- [PROBLEM] Where a line below holds the string "colors", that line goes into the answer.

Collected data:
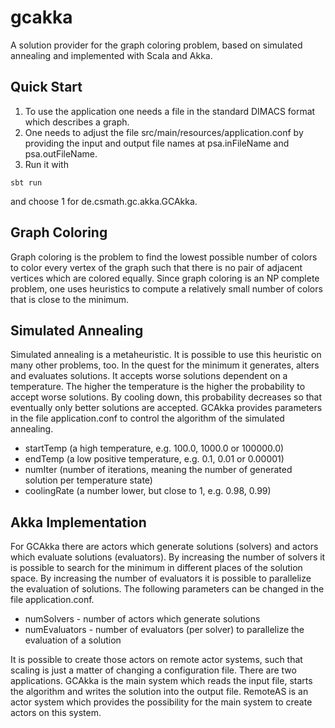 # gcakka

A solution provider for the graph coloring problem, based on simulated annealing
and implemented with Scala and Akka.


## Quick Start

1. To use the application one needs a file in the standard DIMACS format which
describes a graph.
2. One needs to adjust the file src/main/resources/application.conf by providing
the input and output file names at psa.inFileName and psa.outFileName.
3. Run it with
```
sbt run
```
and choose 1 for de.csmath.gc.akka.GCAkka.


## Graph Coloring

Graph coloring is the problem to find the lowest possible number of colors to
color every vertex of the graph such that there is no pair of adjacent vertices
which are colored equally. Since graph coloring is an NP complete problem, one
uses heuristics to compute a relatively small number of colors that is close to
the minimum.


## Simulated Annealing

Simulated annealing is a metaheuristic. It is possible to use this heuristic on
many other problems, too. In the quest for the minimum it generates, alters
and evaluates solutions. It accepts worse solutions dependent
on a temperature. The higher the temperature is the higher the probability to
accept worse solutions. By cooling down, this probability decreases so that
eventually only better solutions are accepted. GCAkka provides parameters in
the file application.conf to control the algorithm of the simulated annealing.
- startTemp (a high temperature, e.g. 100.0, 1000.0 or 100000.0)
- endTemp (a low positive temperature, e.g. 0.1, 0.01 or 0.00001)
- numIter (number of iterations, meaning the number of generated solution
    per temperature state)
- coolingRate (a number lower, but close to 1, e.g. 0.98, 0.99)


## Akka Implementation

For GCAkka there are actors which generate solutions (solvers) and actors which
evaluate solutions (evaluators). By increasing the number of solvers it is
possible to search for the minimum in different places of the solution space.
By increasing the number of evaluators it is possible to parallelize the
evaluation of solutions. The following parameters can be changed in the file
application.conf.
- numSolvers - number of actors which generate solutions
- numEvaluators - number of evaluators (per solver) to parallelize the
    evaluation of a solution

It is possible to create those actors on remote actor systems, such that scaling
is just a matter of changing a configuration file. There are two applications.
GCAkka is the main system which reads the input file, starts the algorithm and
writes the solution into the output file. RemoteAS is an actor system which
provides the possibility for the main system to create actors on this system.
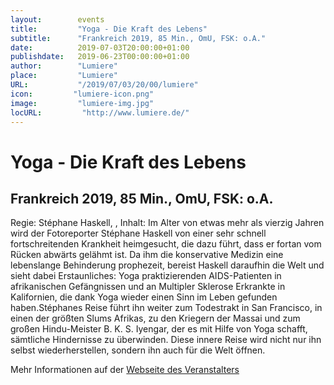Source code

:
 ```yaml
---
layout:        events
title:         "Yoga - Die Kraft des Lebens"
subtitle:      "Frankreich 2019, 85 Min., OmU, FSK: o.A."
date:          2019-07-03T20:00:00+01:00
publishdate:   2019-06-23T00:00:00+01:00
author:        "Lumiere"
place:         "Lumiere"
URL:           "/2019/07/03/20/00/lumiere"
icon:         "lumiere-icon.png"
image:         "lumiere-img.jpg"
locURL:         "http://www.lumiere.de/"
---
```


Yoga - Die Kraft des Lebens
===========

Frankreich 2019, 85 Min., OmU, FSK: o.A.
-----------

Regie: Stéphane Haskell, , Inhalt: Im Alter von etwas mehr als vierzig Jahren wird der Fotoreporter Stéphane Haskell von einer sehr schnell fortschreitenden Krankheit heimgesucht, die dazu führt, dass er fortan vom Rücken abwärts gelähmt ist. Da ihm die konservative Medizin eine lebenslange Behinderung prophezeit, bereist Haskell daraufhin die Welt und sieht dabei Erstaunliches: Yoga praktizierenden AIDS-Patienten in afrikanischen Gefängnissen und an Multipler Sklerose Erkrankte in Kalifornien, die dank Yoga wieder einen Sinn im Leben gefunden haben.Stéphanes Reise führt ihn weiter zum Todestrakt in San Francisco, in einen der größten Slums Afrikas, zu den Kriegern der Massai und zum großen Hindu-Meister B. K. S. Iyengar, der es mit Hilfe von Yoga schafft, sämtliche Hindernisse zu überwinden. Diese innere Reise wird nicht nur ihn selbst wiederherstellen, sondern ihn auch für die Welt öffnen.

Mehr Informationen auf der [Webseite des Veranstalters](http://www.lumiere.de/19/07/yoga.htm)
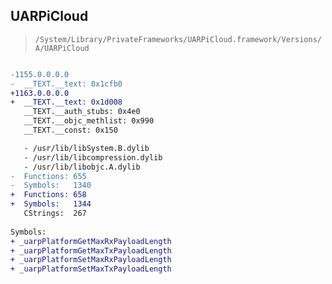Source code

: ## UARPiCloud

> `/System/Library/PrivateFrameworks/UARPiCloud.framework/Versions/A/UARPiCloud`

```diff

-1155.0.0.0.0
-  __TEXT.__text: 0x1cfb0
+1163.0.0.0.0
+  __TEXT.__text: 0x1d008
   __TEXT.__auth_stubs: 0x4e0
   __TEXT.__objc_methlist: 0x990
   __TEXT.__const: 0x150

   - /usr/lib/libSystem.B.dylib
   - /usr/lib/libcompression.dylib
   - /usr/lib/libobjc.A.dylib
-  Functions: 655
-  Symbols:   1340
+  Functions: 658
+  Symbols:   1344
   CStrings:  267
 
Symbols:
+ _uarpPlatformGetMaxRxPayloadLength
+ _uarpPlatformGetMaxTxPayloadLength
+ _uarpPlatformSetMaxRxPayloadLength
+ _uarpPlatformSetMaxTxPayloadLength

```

- [SOLUTION TO THE EXERCISE]
Graph coloring is the problem to find the lowest possible number of colors to
uses heuristics to compute a relatively small number of colors that is close to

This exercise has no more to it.